Starting the conversation
First of all, your personal life, your health and your home life are confidential to you. You do not have to share any information you don’t want to.
But if you need support, your employer can help. And often it starts with just having a conversation. You can expect your colleagues and line manager to want to be as supportive as they can when you are faced with these challenges. If you feel able to share what is going on, they will do whatever they can to make things easier.
For many families caring for a child with a rare disease, the immediate days or weeks after diagnosis can be full of uncertainty as they grapple with what the future might hold. With everything else going on, and all the new information you have to take on, talking to your employer might not be at the forefront of your mind.
But this can be a good time to tell your employer what’s happening. You don’t need to have all the answers or all the information before you have a conversation with your employer. It’s OK not to know what will happen with your child in a week’s, month’s or years’ time; by inviting your employer into the conversation early they can help support you throughout your journey.
What support is available?
Many workplaces have Employee Assistance Programmes available to support staff well-being, offering vital support and providing in-the-moment guidance for individuals.

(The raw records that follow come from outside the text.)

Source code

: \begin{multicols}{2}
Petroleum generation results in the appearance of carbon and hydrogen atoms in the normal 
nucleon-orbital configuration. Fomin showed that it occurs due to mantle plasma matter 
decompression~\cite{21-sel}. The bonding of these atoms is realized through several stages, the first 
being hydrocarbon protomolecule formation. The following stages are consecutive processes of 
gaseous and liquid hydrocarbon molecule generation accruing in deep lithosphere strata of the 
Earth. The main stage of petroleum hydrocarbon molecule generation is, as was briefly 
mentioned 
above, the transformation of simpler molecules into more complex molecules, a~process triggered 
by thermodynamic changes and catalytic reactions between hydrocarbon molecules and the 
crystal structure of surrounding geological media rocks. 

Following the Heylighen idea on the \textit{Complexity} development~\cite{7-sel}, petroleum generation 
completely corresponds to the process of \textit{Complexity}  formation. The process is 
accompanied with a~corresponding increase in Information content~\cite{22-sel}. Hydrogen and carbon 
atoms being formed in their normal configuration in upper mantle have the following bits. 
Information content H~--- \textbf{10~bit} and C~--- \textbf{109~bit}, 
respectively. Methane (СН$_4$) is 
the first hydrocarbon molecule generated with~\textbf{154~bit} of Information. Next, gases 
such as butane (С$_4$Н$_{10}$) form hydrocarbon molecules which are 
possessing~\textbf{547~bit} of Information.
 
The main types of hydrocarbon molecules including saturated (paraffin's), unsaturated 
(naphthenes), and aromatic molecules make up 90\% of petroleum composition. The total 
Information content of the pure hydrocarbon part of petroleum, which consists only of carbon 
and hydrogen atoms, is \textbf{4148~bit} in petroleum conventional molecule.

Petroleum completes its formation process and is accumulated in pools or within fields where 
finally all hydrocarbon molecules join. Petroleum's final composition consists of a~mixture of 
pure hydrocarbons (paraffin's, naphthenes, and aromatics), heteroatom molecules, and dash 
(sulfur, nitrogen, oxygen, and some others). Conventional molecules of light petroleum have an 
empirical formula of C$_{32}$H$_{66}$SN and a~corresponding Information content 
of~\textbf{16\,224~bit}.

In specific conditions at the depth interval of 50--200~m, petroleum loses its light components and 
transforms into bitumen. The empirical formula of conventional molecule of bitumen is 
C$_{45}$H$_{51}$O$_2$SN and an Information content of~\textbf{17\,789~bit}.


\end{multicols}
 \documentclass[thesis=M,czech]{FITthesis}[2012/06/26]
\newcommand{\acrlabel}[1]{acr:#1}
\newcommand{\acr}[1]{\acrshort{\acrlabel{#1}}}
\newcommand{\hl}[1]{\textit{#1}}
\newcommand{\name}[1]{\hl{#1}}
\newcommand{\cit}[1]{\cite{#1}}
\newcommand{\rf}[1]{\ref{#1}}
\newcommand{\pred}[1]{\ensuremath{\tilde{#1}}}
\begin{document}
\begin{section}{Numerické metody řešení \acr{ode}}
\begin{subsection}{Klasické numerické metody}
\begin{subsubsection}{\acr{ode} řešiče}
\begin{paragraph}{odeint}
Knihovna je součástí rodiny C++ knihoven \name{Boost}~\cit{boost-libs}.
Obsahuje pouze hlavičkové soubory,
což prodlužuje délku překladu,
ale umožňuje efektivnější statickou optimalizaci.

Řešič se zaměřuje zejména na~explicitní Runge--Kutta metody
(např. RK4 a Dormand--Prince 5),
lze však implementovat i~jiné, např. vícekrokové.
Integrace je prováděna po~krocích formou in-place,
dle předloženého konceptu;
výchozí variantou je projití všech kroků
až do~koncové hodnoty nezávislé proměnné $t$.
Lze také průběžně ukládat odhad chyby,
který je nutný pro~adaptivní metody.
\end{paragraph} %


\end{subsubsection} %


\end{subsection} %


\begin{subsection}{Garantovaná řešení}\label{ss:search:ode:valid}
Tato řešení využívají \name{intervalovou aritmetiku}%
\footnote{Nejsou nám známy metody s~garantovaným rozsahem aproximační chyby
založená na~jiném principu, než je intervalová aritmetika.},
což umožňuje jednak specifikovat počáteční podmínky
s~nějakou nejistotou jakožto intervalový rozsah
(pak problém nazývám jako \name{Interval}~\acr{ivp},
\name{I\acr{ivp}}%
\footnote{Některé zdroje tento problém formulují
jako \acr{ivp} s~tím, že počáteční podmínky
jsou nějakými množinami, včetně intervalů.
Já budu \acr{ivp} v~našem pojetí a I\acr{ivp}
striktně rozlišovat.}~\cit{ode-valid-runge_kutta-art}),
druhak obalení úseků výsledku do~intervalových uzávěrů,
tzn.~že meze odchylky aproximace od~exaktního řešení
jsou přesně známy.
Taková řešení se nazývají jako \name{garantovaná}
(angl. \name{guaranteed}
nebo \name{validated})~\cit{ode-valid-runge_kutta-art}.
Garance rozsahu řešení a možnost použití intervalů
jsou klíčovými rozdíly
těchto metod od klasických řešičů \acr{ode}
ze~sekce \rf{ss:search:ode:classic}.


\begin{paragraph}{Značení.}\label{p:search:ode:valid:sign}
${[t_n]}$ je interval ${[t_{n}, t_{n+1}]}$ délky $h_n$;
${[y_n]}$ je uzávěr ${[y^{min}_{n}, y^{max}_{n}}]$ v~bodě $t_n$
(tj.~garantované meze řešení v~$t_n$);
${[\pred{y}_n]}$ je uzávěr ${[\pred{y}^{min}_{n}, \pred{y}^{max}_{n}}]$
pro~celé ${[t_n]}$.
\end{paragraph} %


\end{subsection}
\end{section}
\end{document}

Through their Compassionate Employers programme, Hospice UK helps organisations look after their people and support employees through grief, dying and caring.
As experts in end-of-life care, Hospice UK understands the journey from a diagnosis to bereavement. The Compassionate Employers programme includes support not just for bereaved employees, but for those with caring responsibilities and any employee affected by a life-changing diagnosis such as a life-limiting or terminal illness.
Through training and the right resources, employers can support their employees with a more hands-on approach. The programme provides employers with the tools to create a more understanding culture in the workplace that allows room for people’s challenges, and the readily available skills to support employees and managers.
What makes a Compassionate Employer?
Organisations can do a lot to ensure employees feel comfortable to talk about what’s going on in their lives, whether that’s caring for a child with a rare disease or coping with a bereavement.
Employers who do this well make sure to use inclusive, direct language, avoiding euphemisms and including trigger warnings where needed. They repeatedly signpost to and invest in support resources for their staff, including equipping line managers with the confidence to have compassionate conversations, so that talking about caring or grief isn’t a taboo.
They champion staff who share their own stories of grief or caring responsibilities internally, so people can learn from others’ experience. By normalising workplace discussion of death and dying, employers can make it easier for people who are grieving or have caring responsibilities to talk about this at work, making sure they get the support they need.
Could your employer be a Compassionate Employer?
Compassionate Employers provide employees and their colleagues with the support they need at any stage of their journey. It can help everyone—employees, managers, and HR teams—to feel confident and empowered to support their staff if they experience grief or bereavement, or are impacted by a terminal illness diagnosis.